Undoubtedly you have heard rumor of the carnage this past week, and I would not doubt refugees have come to your lord’s door in scores. It has been barely a fortnight since the banquet and the butchery is begun. The Great Dragon has other offspring than those we perceived and dealt their ends.

“I have not received tidings from you for some days and my spirit is troubled about you and my sisters. These beasts spare neither woman nor child, and many of the dead from the last attack were whelps from the outlands. The skirmish at Helfain was fierce and three of the monsters assaulted our towers and tested our mettle. Our arrows were at first worthless against them. It would seem as though their hides are plated with armor- and to none would I confess I believe this to be the case. If they amused themselves with a friar for a tongue, would they not spare an artisan for his skill with forge and fire? For such is their wicked satire. Do not be misled, their wit is as sharp as their teeth and their acumen burns like their fiery breath. Many think them stupid and wayward animals, but they are driven and single minded. If men had the same unwavering resolve, we would have tamed them long ago.

“The Helfain Castle was among the first things attacked and many of our towers lay in ruins. They tore at our walls and bartizans with their talons and ripped them to shreds as though they were no stronger than a stack of paper. The falling rock did a great deal of damage to the land around us and, needless to say, to the men on the ground. Their fire did little damage at the castle for we keep little wood, but it is hot enough to roast a man in his armor and I think this was the case for several. However, our crops were burned in the field by yet another dragon; he escaped and many a curse on his parentage has been echoed this night. A long winter awaits us and it will be longer than any other we remember.

“When the assault began, I was unable to gain purchase near them, but I was able to get the dragon traps set to spring in case they alighted on the ground and land they did. Had the younglings been half as mighty as their sire, they would have had us. Our only salvation was their youth. They came to the ground too soon and we trapped them between the abutments and the dragon traps.

“Dragon traps are foul things and such brutality causes me anguish, though I daresay I felt no remorse when we finally caught the last of them. The poison in the spikes did its work well and three of the monsters are dead in our midst. I loath we have been brought so low as to use the wretched venom. Poison is a coward’s tool and I detest we have resorted to it. But coward’s tool or not, it hath done its duty. I have often found a cloth, moist with it, stuck in the bottom of my quiver. Simon likely fears more for my life than I do and placed it there without my knowledge.

“It is barely dawn and the physicians and philosophers are examining the carcasses. Simon will bring me word when they have finished so I can direct the removal of the corpses. I do not know what the wise men seek, but I would be false if I did not hope they find some weakness we knights cannot.

“Prince Edwin has given permission for me, and those men of my brotherhood who will, to train whomever we wish in what rude arts we possess. If there is a lull in the battling, Simon will be my first pupil. He is elated and eager to begin and has already selected a town’s boy to be his training partner. The High Knights are training their squires with all the more intensity and even the women of Helfain are drawing bows in their own defense. I am slow to assist in this outrage, but I would sooner let the innocent slay these beasts than fall victim to the pitfall of pride.

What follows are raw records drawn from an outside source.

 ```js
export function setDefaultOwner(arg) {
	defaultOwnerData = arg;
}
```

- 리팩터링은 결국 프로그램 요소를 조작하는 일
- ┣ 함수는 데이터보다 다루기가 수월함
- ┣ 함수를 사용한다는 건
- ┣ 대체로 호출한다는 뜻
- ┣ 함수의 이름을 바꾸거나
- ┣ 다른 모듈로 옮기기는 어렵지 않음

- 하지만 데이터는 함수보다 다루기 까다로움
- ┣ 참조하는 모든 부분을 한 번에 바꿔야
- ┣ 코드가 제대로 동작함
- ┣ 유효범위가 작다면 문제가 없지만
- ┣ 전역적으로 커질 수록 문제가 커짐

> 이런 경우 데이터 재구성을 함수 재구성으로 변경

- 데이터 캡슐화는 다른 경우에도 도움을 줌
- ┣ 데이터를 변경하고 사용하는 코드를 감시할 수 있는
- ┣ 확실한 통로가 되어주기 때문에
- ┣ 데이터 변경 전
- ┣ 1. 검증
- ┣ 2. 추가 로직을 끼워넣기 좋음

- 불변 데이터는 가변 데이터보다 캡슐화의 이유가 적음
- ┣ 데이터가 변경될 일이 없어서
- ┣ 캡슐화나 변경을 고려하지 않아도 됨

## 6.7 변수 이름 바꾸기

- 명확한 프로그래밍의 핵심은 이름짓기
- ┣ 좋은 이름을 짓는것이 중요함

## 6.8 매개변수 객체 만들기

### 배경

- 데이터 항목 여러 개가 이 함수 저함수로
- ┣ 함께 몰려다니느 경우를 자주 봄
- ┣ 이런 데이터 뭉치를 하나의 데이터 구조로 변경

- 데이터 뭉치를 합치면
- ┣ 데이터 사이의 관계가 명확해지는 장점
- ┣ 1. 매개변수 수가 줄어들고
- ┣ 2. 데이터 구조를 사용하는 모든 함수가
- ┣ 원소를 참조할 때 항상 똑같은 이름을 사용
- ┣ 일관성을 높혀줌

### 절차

“Now that the worst is coming and I am no longer alone in my conviction that the devil has some hand in this, my life seems less drear and forlorn. I no longer guard my mouth from ill omens or dark predictions and it has made my laughter sweeter and my grief more bearable. I have long waited in the exile of my own mind for such despair, and now that it is upon me, I feel all the more fortified against it. Few words of hope have I written you and with the best of reasons, for the retribution of these animals is indeed swift. This duel will last as long as it is to the amusement of the Great Dragon and I hope he enjoys it; he will not last forever and when his day to die arrives, I intend to be there, though I share his fate.

“Do not think me over enthused. My words to you are but a shadow of Simon’s passion. If he survives his youth he will be as unshakeable as the mountains. I predict the blood of dragons will stain his hands as surely as it has mine.

“Give my heartfelt love to my sisters and ask your lord if he may give them what training he possesses. Dragons do not spare women and I would sleep sounder if they could shoot a longbow or crossbow as well as I. I must leave now, for Simon’s footstep is on the stair and I hear the hunters returning. If their news is good, I will be stalking a dragon’s lair in the mountains of the Western Quarter ere the week is out.

“Sincerely your son, Lord Gregory,

Knight of the Third Realm and Keeper of the Helfain Guard.”